Are lymph nodes really essential for successful immunizations? We found that the liver can compensate for missing lymphoid structures in initiating cellular, but not antibody-mediated, immunity.
Subcutaneous immunization delivers antigen (Ag) to local Ag-presenting cells that subsequently migrate into draining lymph nodes (LNs). There, they initiate the activation and expansion of lymphocytes specific for their cognate Ag. In mammals, the structural environment of secondary lymphoid tissues (SLTs) is considered essential for the initiation of adaptive immunity. Nevertheless, cold-blooded vertebrates can initiate potent systemic immune responses even though they lack conventional SLTs. The emergence of lymph nodes provided mammals with drastically improved affinity maturation of B cells. Here, we combine the use of different strains of alymphoplastic mice and T cell migration mutants with an experimental paradigm in which the site of Ag delivery is distant from the site of priming and inflammation. We demonstrate that in mammals, SLTs serve primarily B cell priming and affinity maturation, whereas the induction of T cell-driven immune responses can occur outside of SLTs. We found that mice lacking conventional SLTs generate productive systemic CD4- as well as CD8-mediated responses, even under conditions in which draining LNs are considered compulsory for the initiation of adaptive immunity. We describe an alternative pathway for the induction of cell-mediated immunity (CMI), in which Ag-presenting cells sample Ag and migrate into the liver where they induce neo-lymphoid aggregates. These structures are insufficient to support antibody affinity maturation and class switching, but provide a novel surrogate environment for the initiation of CMI.

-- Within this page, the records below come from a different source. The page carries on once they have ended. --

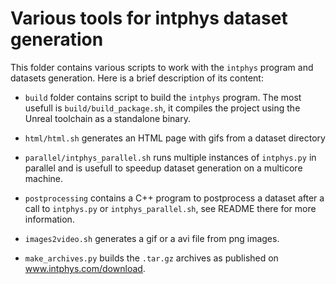 # Various tools for intphys dataset generation

This folder contains various scripts to work with the `intphys` program and
datasets generation. Here is a brief description of its content:

* `build` folder contains script to build the `intphys` program. The most
  usefull is `build/build_package.sh`, it compiles the project using the Unreal
  toolchain as a standalone binary.

* `html/html.sh` generates an HTML page with gifs from a dataset directory

* `parallel/intphys_parallel.sh` runs multiple instances of `intphys.py` in
  parallel and is usefull to speedup dataset generation on a multicore machine.

* `postprocessing` contains a C++ program to postprocess a dataset after a call
  to `intphys.py` or `intphys_parallel.sh`, see README there for more
  information.

* `images2video.sh` generates a gif or a avi file from png images.

* `make_archives.py` builds the `.tar.gz` archives as published on
  www.intphys.com/download.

Lymph nodes (LNs) are believed to be the most important tissues initiating immune responses by facilitating the activation of T and B lymphocytes. Mice lacking such LNs (called alymphoplastic) are severely immune compromised and resistant to immunizations. We discovered that the immune-deficiency of such alymphoplastic mice is actually not caused by the loss of LNs, but rather by the underlying genetic lesion. Surprisingly, mice lacking all lymph nodes can still mount potent T cell-mediated immune responses. We also discovered that T and B cells have completely different structural requirements for their activation/maturation. Whereas B cells rely on LNs to become efficient antibody-producing cells, T cells can be activated successfully outside of such dedicated tissues. So—in the absence of LNs—antigens delivered by immunization are actively transported into the liver where cellular immunity is initiated. The mammalian fetal liver is responsible for the early formation of blood and immune cells, and we propose that the adult liver can still provide a niche for T cell–antigen encounters. During evolution, T and B cells emerged simultaneously, allowing cold-blooded vertebrates (which lack LNs) to launch adaptive immune responses. The development of LNs in mammals coincided with a drastic improvement in antibody affinity maturation, whereas T cells remain LN-independent to this day.